BEGIN

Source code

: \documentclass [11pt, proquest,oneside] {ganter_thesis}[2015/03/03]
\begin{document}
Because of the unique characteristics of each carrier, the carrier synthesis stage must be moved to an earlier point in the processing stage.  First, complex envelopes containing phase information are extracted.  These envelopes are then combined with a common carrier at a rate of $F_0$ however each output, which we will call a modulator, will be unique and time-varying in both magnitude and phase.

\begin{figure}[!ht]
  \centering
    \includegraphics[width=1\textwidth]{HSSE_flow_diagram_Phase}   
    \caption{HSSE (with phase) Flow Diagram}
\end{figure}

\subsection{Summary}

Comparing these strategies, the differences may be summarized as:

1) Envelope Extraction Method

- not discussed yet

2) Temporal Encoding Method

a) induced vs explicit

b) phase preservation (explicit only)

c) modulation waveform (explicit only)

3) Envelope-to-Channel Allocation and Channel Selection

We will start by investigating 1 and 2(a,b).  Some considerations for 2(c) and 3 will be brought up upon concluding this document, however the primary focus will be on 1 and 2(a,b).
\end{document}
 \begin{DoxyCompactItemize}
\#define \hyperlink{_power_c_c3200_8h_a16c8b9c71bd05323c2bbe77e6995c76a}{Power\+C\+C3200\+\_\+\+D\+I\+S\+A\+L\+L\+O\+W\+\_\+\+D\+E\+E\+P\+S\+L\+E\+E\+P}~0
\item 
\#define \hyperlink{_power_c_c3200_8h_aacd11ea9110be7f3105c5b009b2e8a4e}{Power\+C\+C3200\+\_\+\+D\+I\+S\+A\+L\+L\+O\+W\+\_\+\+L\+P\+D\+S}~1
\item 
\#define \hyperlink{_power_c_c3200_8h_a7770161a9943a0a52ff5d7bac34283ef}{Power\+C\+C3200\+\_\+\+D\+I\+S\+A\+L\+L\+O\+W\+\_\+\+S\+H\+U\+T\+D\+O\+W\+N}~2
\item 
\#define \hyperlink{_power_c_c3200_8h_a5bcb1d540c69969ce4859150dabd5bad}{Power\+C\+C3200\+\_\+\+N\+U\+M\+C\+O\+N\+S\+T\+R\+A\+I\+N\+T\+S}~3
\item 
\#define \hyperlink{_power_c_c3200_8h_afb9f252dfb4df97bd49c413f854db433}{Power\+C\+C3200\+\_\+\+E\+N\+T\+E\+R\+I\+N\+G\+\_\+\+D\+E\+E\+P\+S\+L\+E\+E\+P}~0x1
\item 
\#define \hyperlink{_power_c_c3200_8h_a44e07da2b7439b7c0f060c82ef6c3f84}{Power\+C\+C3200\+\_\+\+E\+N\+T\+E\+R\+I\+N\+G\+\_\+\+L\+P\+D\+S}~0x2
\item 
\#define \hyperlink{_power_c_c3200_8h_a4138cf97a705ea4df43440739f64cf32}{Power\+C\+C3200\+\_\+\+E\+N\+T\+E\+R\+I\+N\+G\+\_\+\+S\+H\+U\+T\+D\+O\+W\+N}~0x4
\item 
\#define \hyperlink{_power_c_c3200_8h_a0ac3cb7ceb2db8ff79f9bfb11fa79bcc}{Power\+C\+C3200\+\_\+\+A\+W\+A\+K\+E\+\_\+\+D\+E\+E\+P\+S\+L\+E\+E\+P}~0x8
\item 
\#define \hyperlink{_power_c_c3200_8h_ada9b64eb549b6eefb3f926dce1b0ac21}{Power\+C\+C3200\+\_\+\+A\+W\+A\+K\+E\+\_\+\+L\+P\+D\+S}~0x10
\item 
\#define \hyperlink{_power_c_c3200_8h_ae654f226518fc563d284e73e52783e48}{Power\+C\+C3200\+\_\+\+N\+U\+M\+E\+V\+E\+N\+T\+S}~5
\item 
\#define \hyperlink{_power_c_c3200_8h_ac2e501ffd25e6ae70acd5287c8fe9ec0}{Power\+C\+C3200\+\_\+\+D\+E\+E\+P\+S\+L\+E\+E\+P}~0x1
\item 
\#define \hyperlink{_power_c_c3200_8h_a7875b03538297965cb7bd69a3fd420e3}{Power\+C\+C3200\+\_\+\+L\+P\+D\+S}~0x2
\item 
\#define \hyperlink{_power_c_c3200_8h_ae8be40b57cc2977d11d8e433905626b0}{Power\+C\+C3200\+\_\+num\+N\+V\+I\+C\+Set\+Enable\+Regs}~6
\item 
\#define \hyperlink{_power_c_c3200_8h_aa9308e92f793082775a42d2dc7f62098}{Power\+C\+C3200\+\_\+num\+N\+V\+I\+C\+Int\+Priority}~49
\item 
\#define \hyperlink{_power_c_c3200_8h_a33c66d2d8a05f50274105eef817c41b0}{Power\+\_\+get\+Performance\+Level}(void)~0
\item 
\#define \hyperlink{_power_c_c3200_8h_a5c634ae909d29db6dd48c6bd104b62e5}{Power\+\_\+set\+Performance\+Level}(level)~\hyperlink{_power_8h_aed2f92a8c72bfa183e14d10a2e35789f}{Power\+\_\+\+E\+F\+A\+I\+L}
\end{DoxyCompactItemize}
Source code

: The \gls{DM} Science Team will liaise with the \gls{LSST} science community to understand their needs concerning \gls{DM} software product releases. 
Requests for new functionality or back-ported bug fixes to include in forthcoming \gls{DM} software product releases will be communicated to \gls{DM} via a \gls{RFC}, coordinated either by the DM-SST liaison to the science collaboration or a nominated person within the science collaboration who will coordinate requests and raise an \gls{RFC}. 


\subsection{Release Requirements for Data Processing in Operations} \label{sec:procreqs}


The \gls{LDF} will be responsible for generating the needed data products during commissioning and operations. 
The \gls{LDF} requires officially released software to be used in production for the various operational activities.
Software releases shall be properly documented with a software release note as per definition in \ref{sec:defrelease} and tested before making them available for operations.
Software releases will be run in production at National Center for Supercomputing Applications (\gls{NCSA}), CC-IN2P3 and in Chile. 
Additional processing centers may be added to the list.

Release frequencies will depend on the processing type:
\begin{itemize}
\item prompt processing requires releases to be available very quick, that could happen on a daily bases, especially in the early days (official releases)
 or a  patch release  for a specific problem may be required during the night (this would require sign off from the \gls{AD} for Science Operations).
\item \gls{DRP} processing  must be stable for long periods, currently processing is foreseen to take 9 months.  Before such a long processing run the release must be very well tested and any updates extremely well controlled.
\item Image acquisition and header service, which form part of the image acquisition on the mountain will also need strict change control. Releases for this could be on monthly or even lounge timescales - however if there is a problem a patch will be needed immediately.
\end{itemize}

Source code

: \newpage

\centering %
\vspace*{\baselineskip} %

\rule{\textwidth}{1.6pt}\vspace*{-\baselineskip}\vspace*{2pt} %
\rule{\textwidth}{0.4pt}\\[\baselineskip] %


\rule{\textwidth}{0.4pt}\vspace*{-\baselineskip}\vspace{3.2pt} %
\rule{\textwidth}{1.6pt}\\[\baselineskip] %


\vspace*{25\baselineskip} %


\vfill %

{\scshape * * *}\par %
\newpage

END

> PROMPT
Go through the material and copy every line in which the word "Performance" occurs.

> TASK RESPONSE
\#define \hyperlink{_power_c_c3200_8h_a33c66d2d8a05f50274105eef817c41b0}{Power\+\_\+get\+Performance\+Level}(void)~0
\#define \hyperlink{_power_c_c3200_8h_a5c634ae909d29db6dd48c6bd104b62e5}{Power\+\_\+set\+Performance\+Level}(level)~\hyperlink{_power_8h_aed2f92a8c72bfa183e14d10a2e35789f}{Power\+\_\+\+E\+F\+A\+I\+L}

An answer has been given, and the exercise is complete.